Lei congedò il secondino, chiuse la porta ed attese che la guardia si allontanasse. Controllò dallo spesso vetro sulla porta che nessuno li guardasse. Nella stanza, destinata ai colloqui con i periti e la difesa, non c’erano telecamere.  Posò la valigetta e si tolse la giacca del tailleur. Da sotto, la camicetta bianca faceva fatica a trattenere il seno, che spuntava tra le pieghe dei bottoni assieme ad un reggiseno a balconcino. Si avvicinò al detenuto, fissandolo in silenzio. Di colpo gli si gettò a cavalcioni, iniziando a baciarlo con avidità sulle labbra e sul collo. Lui ricambiò, chiudendo gli occhi per il piacere e mordendole il labbro. Le mani di lei gli aprirono la camicia, posò le labbra su uno dei capezzoli dell’uomo e lo tirò.
”Quanto mi sei mancato amore mio”
”Anche tu piccola. Vorrei avere le mani libere…”
Lei rise.
“Solo le mani?”
”Se il nostro piano andrà in porto, se te la sentirai, avrai tutto.”
Sabina lo strinse forte e si lasciò scappare un mugolio di approvazione.
Rimasero in silenzio per qualche istante, che ad entrambi parve non finire più, e continuarono a baciarsi come se non potesse più accadere in futuro.
Dopo poco Sabina si alzò e si mise a sedere di fronte a lui, sistemandosi capelli e camicia. Prese un lungo respiro.
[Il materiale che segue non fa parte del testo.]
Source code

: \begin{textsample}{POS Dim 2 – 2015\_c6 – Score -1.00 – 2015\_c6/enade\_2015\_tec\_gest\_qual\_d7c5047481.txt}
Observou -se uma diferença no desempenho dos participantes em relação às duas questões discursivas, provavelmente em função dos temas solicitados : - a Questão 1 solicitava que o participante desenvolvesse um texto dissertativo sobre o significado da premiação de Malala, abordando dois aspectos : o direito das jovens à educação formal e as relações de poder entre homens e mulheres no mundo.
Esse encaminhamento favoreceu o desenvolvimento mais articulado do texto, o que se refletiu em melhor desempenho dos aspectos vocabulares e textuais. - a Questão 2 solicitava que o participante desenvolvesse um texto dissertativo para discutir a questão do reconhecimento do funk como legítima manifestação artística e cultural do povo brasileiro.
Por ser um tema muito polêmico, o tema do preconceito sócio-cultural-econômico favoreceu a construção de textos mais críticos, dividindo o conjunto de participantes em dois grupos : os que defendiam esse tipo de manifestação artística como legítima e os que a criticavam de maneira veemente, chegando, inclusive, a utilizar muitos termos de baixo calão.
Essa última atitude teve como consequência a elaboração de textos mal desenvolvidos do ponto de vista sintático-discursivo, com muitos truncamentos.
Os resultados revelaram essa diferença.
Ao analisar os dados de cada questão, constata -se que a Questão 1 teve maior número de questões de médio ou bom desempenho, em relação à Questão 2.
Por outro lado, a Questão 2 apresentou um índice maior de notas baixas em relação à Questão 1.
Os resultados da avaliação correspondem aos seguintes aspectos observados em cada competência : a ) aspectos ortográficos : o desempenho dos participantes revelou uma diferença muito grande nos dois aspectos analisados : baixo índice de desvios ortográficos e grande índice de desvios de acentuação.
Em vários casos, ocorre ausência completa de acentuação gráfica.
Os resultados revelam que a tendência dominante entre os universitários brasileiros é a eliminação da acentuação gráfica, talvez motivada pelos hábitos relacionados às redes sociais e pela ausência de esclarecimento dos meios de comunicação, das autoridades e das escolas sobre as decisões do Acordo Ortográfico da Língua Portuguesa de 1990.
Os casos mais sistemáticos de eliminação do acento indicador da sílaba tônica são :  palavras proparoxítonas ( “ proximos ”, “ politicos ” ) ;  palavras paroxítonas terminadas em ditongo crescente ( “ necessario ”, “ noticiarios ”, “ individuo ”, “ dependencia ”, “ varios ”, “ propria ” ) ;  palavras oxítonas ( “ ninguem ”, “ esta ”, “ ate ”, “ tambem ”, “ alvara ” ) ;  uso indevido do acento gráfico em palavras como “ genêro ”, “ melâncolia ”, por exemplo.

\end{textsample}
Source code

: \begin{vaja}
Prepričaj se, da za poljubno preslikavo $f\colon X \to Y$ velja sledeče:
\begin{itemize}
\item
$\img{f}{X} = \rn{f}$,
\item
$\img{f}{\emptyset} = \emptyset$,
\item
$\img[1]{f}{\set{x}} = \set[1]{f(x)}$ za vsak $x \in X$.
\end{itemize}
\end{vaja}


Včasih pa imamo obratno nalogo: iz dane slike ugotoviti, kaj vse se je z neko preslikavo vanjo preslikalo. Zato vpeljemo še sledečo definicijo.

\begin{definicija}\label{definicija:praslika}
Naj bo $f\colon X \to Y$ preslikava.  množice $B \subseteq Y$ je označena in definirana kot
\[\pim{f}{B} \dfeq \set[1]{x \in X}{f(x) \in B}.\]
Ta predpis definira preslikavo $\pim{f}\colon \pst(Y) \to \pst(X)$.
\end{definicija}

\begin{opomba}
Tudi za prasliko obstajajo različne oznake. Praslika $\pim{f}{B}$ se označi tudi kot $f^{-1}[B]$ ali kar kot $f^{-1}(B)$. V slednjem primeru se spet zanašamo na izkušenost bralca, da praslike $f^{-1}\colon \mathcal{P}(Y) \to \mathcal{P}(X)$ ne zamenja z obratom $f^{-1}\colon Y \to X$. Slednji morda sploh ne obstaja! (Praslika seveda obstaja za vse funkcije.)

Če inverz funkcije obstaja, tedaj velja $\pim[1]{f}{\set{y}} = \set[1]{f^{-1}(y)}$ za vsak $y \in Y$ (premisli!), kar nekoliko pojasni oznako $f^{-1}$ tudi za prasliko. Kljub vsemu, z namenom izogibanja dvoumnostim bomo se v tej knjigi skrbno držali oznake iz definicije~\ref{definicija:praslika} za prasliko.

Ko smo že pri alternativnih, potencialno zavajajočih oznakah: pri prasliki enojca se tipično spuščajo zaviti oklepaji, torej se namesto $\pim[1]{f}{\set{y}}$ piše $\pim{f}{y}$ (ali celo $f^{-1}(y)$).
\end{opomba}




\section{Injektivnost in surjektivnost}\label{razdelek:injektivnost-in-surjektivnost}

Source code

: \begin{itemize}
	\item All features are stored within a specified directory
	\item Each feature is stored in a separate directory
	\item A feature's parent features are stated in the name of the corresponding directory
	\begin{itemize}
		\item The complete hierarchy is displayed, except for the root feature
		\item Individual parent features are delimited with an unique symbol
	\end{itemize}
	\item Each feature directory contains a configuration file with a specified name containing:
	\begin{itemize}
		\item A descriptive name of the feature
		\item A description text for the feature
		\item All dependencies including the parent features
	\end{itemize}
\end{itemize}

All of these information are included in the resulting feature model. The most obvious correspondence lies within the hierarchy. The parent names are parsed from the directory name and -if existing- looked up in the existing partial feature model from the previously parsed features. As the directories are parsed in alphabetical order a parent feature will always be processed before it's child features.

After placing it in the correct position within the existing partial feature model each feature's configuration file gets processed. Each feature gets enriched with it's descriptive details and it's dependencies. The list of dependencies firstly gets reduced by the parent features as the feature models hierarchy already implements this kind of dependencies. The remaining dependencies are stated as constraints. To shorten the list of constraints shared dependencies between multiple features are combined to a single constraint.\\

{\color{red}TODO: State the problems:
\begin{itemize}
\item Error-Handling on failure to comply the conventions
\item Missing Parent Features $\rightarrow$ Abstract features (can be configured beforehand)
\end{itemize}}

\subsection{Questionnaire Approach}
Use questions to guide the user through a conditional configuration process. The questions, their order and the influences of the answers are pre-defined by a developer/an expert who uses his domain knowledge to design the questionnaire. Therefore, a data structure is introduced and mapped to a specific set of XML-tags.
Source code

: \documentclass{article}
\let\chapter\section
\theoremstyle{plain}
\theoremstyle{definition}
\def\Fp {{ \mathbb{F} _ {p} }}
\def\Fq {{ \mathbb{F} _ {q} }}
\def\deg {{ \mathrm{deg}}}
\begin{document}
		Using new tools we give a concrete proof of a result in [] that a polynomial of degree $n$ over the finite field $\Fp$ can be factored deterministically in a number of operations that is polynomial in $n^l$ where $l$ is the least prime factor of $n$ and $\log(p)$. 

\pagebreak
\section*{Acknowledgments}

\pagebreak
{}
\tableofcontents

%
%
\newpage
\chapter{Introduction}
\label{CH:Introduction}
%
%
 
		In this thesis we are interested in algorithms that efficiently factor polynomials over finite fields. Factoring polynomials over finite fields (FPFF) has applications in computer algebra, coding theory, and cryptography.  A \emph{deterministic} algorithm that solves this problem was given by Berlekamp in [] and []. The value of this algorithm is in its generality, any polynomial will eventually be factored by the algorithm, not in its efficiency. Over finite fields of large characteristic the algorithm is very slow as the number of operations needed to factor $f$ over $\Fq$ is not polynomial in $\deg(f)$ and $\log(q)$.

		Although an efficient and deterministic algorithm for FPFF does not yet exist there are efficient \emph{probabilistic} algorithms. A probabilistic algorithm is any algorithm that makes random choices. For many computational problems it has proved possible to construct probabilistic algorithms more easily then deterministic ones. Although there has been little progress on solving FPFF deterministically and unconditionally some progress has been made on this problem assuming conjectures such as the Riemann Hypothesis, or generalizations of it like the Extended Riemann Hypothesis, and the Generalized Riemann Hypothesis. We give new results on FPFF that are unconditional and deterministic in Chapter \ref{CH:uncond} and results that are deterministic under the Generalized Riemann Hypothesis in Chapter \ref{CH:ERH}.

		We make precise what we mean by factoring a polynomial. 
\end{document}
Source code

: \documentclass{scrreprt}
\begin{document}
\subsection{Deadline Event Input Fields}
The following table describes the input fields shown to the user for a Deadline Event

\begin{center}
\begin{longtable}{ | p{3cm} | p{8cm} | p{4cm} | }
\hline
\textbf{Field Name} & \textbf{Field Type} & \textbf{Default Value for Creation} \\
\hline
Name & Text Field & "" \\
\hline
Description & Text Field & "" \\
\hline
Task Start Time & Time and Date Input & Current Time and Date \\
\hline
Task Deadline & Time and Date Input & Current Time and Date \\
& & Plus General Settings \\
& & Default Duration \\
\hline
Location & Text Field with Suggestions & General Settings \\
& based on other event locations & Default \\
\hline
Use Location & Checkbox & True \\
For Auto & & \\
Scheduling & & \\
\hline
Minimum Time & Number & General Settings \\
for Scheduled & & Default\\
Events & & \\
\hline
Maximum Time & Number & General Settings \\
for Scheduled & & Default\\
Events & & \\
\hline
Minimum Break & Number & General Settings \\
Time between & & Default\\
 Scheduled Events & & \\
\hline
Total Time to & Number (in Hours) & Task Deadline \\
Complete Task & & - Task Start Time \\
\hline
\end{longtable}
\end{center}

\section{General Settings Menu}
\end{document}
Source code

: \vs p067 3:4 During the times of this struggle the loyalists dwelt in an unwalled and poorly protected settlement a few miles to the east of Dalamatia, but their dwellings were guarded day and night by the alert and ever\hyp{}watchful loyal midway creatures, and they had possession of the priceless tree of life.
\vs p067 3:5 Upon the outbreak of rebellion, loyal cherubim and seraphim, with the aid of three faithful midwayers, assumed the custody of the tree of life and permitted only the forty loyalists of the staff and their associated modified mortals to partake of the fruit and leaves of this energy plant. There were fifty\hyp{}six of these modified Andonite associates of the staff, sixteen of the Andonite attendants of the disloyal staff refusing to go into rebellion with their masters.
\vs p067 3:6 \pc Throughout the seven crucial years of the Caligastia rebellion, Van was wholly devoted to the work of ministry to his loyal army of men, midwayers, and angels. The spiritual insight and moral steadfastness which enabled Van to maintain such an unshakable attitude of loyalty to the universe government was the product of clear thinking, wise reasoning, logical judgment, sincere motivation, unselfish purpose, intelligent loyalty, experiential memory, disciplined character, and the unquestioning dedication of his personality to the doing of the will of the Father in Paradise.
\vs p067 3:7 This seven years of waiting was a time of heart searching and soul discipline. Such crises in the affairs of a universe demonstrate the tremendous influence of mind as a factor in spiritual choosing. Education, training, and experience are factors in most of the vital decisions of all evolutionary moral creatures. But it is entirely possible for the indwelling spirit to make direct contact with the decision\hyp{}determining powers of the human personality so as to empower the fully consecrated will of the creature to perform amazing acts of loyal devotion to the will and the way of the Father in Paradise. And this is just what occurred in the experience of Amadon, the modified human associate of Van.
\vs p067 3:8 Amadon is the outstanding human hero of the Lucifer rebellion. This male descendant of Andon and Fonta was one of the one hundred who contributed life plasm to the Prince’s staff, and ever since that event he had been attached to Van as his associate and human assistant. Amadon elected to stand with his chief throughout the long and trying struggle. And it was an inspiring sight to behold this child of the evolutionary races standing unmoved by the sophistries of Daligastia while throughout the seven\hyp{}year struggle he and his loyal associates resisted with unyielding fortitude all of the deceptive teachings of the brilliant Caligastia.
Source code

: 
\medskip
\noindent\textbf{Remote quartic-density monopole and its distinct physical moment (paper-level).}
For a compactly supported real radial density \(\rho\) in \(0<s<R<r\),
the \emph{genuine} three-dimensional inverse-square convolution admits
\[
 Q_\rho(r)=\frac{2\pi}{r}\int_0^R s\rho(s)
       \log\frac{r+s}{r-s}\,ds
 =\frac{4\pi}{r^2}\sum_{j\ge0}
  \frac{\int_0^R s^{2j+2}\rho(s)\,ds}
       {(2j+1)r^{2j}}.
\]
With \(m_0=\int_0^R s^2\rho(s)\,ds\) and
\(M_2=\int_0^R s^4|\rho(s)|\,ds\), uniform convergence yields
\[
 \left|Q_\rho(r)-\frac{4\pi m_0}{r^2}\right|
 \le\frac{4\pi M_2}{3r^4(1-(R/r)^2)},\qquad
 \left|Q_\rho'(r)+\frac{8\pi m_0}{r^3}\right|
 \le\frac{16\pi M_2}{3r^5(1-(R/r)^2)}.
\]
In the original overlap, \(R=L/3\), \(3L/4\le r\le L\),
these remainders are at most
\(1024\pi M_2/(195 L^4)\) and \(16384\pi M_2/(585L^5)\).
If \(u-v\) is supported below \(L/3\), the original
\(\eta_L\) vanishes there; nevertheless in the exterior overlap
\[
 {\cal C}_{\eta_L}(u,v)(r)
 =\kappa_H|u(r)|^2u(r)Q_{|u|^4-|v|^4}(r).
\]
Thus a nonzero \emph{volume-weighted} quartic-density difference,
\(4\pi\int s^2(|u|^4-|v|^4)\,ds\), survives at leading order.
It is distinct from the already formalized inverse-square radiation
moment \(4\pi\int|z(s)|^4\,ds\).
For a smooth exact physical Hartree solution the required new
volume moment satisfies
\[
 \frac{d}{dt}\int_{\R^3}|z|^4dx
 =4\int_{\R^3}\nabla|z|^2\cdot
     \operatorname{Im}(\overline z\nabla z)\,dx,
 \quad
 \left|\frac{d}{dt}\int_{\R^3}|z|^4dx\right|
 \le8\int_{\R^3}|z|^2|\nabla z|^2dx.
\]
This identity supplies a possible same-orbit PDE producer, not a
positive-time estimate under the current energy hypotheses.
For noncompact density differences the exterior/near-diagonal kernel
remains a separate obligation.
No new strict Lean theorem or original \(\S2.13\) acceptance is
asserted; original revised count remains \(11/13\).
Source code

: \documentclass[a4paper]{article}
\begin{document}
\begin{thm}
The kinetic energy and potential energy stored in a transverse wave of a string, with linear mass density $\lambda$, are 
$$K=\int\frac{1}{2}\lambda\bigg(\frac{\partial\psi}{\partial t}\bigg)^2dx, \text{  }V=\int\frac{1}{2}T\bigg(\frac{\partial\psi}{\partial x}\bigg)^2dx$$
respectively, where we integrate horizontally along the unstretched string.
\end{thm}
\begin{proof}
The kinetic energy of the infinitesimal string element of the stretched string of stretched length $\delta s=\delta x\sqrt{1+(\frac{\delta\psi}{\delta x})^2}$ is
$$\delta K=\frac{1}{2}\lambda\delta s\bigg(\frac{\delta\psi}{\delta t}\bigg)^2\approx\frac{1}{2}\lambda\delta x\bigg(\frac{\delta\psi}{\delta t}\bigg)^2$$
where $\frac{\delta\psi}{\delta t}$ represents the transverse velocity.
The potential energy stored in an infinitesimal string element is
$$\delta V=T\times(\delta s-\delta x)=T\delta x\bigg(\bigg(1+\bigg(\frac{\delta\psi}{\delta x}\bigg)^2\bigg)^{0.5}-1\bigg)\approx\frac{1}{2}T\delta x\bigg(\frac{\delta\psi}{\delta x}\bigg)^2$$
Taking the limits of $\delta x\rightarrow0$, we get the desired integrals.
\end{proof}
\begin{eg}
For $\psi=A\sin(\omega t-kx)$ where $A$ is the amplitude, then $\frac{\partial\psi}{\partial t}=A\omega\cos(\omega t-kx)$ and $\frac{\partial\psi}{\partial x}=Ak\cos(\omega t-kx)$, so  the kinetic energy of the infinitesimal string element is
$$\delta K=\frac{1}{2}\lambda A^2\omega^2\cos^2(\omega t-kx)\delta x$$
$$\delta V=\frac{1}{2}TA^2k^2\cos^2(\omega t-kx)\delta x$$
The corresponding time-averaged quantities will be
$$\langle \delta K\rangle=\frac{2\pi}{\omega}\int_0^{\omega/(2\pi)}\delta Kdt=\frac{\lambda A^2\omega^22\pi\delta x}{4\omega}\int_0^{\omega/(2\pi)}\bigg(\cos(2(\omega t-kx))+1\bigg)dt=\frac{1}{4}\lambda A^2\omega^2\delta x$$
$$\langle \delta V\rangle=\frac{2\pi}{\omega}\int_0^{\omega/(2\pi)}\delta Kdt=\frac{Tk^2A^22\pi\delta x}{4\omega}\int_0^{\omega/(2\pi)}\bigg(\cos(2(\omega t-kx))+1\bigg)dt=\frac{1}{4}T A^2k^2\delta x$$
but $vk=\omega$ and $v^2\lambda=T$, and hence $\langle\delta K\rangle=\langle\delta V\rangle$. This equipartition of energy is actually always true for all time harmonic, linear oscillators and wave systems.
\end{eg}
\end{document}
”Lo farò. Scriverò nella mia perizia che sei incapace di intendere e di volere. Questo ti permetterà di evitare il carcere. Finirai in un ospedale psichiatrico.”
Gli occhi del detenuto si accesero, come se dentro ai suoi occhi fosse esplosa una tanica di benzina.
”Da lì mi sarà facile uscire, e scapperemo assieme amore mio”
La dottoressa Romei si alzò, mise le mani sui fianchi e gli diede le spalle.
”Però ho bisogno di sapere perché l’hai uccisa.”
Si girò di scatto. L’uomo la stava guardando.
”Vuoi davvero la verità?”
”Sì. Ho bisogno di saperlo. Perché hai ucciso Monica Piana?”
L’uomo ghignò, quasi con sadismo, scoprendo un canino d’oro e socchiuse gli occhi. Sembrava una bestia feroce, immobile e placida prima della furia. Prima dell’attacco alla sua vittima.
”Perché era una fottuta lesbica”
”Tutto qui?”
”No, hai ragione. Una fottuta lesbica ebrea. Ma tu mi capisci amore mio, lo so. Odi anche tu quella gentaglia, me l’hai sempre detto. Fin da quando abbiamo capito che per te non era solo lavoro”.
Sabina aprì la borsa, iniziò a rovistare con nervosismo ed estrasse ancora la sua Mont Blanc e dei fogli.
”Già,  per me non è mai stato solo lavoro.” disse.
Si sedette di nuovo a cavalcioni su di lui, gli passò le mani tra i capelli a lungo. L’uomo chiuse gli occhi, si rilassò. La psicologa spalancò gli occhi, dilatò le narici.  Scoperchiò con un gesto rapido la Mont Blanc ed infilò il pennino nell’occhio destro del carcerato. Affondò la stilografica finché non sentì l’osso della nuca grattare sulla punta. Tenne premuto ancora. L’uomo sussultò, provò a dimenarsi per un istante, tentò di urlare. Sabina retrasse la penna. La testa ed il cervello di Nick Manfredi, stupratore seriale e neonazista, scivolarono in avanti.
”Questo è per te, Monica. Ti ho vendicata, amore mio.”